▶ _What the task requires_
Extract every line below, verbatim.

▶ _Data to examine_
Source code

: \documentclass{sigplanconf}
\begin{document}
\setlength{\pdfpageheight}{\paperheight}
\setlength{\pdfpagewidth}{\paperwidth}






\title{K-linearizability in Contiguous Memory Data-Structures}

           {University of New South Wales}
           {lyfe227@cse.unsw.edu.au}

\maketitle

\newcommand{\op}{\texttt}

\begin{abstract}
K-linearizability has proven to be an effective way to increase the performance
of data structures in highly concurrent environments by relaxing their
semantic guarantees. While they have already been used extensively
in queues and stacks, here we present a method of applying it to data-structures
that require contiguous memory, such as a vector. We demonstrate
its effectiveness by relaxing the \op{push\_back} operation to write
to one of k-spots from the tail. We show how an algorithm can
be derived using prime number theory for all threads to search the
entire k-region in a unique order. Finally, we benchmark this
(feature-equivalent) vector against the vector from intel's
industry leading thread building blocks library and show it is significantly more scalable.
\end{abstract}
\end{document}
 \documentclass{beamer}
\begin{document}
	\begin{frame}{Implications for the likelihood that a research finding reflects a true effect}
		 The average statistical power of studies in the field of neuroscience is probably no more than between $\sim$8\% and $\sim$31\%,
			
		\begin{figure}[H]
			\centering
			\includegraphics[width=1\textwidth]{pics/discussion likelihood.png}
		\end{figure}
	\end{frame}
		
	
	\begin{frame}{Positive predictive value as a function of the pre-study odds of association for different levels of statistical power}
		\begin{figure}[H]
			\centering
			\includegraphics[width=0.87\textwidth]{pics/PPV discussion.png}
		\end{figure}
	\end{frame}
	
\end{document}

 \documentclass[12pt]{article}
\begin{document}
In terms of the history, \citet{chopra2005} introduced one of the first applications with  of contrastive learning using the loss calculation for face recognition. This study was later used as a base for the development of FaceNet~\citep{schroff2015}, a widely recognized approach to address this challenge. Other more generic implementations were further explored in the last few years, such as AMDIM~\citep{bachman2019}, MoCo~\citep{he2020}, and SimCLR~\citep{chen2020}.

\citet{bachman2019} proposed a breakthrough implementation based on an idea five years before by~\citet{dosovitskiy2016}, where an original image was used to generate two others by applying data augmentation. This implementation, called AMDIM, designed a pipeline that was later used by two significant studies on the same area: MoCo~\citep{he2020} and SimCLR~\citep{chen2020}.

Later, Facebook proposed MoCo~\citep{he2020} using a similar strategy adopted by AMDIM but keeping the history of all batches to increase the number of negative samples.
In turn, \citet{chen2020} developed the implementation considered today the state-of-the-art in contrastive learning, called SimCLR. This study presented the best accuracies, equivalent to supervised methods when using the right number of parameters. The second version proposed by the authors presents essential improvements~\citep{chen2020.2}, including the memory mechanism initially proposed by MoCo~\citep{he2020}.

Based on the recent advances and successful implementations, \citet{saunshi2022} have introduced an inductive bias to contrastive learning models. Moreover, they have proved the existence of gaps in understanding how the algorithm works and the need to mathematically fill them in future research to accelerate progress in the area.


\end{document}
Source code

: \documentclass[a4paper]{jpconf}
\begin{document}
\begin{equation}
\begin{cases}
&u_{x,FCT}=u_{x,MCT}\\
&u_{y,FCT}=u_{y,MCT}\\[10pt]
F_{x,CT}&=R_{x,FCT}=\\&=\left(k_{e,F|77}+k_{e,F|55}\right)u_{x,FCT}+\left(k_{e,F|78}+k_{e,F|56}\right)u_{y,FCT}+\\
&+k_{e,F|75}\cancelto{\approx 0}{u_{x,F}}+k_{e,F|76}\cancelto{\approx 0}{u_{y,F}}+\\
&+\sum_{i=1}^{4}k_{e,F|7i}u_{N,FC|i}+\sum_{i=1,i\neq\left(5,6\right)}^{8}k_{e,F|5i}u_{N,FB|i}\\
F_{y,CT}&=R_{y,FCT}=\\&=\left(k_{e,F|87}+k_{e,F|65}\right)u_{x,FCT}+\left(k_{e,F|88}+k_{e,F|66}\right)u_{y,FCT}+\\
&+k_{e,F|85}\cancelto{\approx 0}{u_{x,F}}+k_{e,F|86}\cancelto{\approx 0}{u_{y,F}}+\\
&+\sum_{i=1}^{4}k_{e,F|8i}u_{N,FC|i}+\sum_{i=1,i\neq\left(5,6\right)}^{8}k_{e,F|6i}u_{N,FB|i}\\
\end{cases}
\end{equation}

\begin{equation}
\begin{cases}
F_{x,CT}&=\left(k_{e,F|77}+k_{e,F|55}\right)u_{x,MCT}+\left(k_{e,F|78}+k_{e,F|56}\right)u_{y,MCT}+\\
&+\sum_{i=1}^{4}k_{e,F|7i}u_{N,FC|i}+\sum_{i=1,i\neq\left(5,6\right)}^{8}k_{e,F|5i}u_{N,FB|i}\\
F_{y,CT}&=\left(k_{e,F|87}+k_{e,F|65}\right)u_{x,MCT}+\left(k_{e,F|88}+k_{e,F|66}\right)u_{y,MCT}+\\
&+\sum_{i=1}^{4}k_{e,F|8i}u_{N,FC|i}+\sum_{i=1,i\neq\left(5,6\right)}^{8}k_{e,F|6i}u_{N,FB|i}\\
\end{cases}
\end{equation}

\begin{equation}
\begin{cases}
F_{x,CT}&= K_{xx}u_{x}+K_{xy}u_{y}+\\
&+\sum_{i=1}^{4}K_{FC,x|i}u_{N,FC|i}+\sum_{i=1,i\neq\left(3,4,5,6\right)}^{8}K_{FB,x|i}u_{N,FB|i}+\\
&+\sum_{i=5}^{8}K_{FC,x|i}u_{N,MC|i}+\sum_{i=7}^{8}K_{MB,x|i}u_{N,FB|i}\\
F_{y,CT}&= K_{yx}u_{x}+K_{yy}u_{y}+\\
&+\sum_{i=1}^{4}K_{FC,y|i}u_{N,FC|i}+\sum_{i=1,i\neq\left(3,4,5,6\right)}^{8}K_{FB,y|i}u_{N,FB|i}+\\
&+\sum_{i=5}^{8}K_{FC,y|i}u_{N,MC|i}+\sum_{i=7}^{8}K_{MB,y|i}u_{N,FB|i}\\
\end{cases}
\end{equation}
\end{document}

▶ _Result for this task_
Source code

: \documentclass{sigplanconf}
\begin{document}
\setlength{\pdfpageheight}{\paperheight}
\setlength{\pdfpagewidth}{\paperwidth}






\title{K-linearizability in Contiguous Memory Data-Structures}

           {University of New South Wales}
           {lyfe227@cse.unsw.edu.au}

\maketitle

\newcommand{\op}{\texttt}

\begin{abstract}
K-linearizability has proven to be an effective way to increase the performance
of data structures in highly concurrent environments by relaxing their
semantic guarantees. While they have already been used extensively
in queues and stacks, here we present a method of applying it to data-structures
that require contiguous memory, such as a vector. We demonstrate
its effectiveness by relaxing the \op{push\_back} operation to write
to one of k-spots from the tail. We show how an algorithm can
be derived using prime number theory for all threads to search the
entire k-region in a unique order. Finally, we benchmark this
(feature-equivalent) vector against the vector from intel's
industry leading thread building blocks library and show it is significantly more scalable.
\end{abstract}
\end{document}
 \documentclass{beamer}
\begin{document}
	\begin{frame}{Implications for the likelihood that a research finding reflects a true effect}
		 The average statistical power of studies in the field of neuroscience is probably no more than between $\sim$8\% and $\sim$31\%,
			
		\begin{figure}[H]
			\centering
			\includegraphics[width=1\textwidth]{pics/discussion likelihood.png}
		\end{figure}
	\end{frame}
		
	
	\begin{frame}{Positive predictive value as a function of the pre-study odds of association for different levels of statistical power}
		\begin{figure}[H]
			\centering
			\includegraphics[width=0.87\textwidth]{pics/PPV discussion.png}
		\end{figure}
	\end{frame}
	
\end{document}

 \documentclass[12pt]{article}
\begin{document}
In terms of the history, \citet{chopra2005} introduced one of the first applications with  of contrastive learning using the loss calculation for face recognition. This study was later used as a base for the development of FaceNet~\citep{schroff2015}, a widely recognized approach to address this challenge. Other more generic implementations were further explored in the last few years, such as AMDIM~\citep{bachman2019}, MoCo~\citep{he2020}, and SimCLR~\citep{chen2020}.

\citet{bachman2019} proposed a breakthrough implementation based on an idea five years before by~\citet{dosovitskiy2016}, where an original image was used to generate two others by applying data augmentation. This implementation, called AMDIM, designed a pipeline that was later used by two significant studies on the same area: MoCo~\citep{he2020} and SimCLR~\citep{chen2020}.

Later, Facebook proposed MoCo~\citep{he2020} using a similar strategy adopted by AMDIM but keeping the history of all batches to increase the number of negative samples.
In turn, \citet{chen2020} developed the implementation considered today the state-of-the-art in contrastive learning, called SimCLR. This study presented the best accuracies, equivalent to supervised methods when using the right number of parameters. The second version proposed by the authors presents essential improvements~\citep{chen2020.2}, including the memory mechanism initially proposed by MoCo~\citep{he2020}.

Based on the recent advances and successful implementations, \citet{saunshi2022} have introduced an inductive bias to contrastive learning models. Moreover, they have proved the existence of gaps in understanding how the algorithm works and the need to mathematically fill them in future research to accelerate progress in the area.


\end{document}
Source code

: \documentclass[a4paper]{jpconf}
\begin{document}
\begin{equation}
\begin{cases}
&u_{x,FCT}=u_{x,MCT}\\
&u_{y,FCT}=u_{y,MCT}\\[10pt]
F_{x,CT}&=R_{x,FCT}=\\&=\left(k_{e,F|77}+k_{e,F|55}\right)u_{x,FCT}+\left(k_{e,F|78}+k_{e,F|56}\right)u_{y,FCT}+\\
&+k_{e,F|75}\cancelto{\approx 0}{u_{x,F}}+k_{e,F|76}\cancelto{\approx 0}{u_{y,F}}+\\
&+\sum_{i=1}^{4}k_{e,F|7i}u_{N,FC|i}+\sum_{i=1,i\neq\left(5,6\right)}^{8}k_{e,F|5i}u_{N,FB|i}\\
F_{y,CT}&=R_{y,FCT}=\\&=\left(k_{e,F|87}+k_{e,F|65}\right)u_{x,FCT}+\left(k_{e,F|88}+k_{e,F|66}\right)u_{y,FCT}+\\
&+k_{e,F|85}\cancelto{\approx 0}{u_{x,F}}+k_{e,F|86}\cancelto{\approx 0}{u_{y,F}}+\\
&+\sum_{i=1}^{4}k_{e,F|8i}u_{N,FC|i}+\sum_{i=1,i\neq\left(5,6\right)}^{8}k_{e,F|6i}u_{N,FB|i}\\
\end{cases}
\end{equation}

\begin{equation}
\begin{cases}
F_{x,CT}&=\left(k_{e,F|77}+k_{e,F|55}\right)u_{x,MCT}+\left(k_{e,F|78}+k_{e,F|56}\right)u_{y,MCT}+\\
&+\sum_{i=1}^{4}k_{e,F|7i}u_{N,FC|i}+\sum_{i=1,i\neq\left(5,6\right)}^{8}k_{e,F|5i}u_{N,FB|i}\\
F_{y,CT}&=\left(k_{e,F|87}+k_{e,F|65}\right)u_{x,MCT}+\left(k_{e,F|88}+k_{e,F|66}\right)u_{y,MCT}+\\
&+\sum_{i=1}^{4}k_{e,F|8i}u_{N,FC|i}+\sum_{i=1,i\neq\left(5,6\right)}^{8}k_{e,F|6i}u_{N,FB|i}\\
\end{cases}
\end{equation}

\begin{equation}
\begin{cases}
F_{x,CT}&= K_{xx}u_{x}+K_{xy}u_{y}+\\
&+\sum_{i=1}^{4}K_{FC,x|i}u_{N,FC|i}+\sum_{i=1,i\neq\left(3,4,5,6\right)}^{8}K_{FB,x|i}u_{N,FB|i}+\\
&+\sum_{i=5}^{8}K_{FC,x|i}u_{N,MC|i}+\sum_{i=7}^{8}K_{MB,x|i}u_{N,FB|i}\\
F_{y,CT}&= K_{yx}u_{x}+K_{yy}u_{y}+\\
&+\sum_{i=1}^{4}K_{FC,y|i}u_{N,FC|i}+\sum_{i=1,i\neq\left(3,4,5,6\right)}^{8}K_{FB,y|i}u_{N,FB|i}+\\
&+\sum_{i=5}^{8}K_{FC,y|i}u_{N,MC|i}+\sum_{i=7}^{8}K_{MB,y|i}u_{N,FB|i}\\
\end{cases}
\end{equation}
\end{document}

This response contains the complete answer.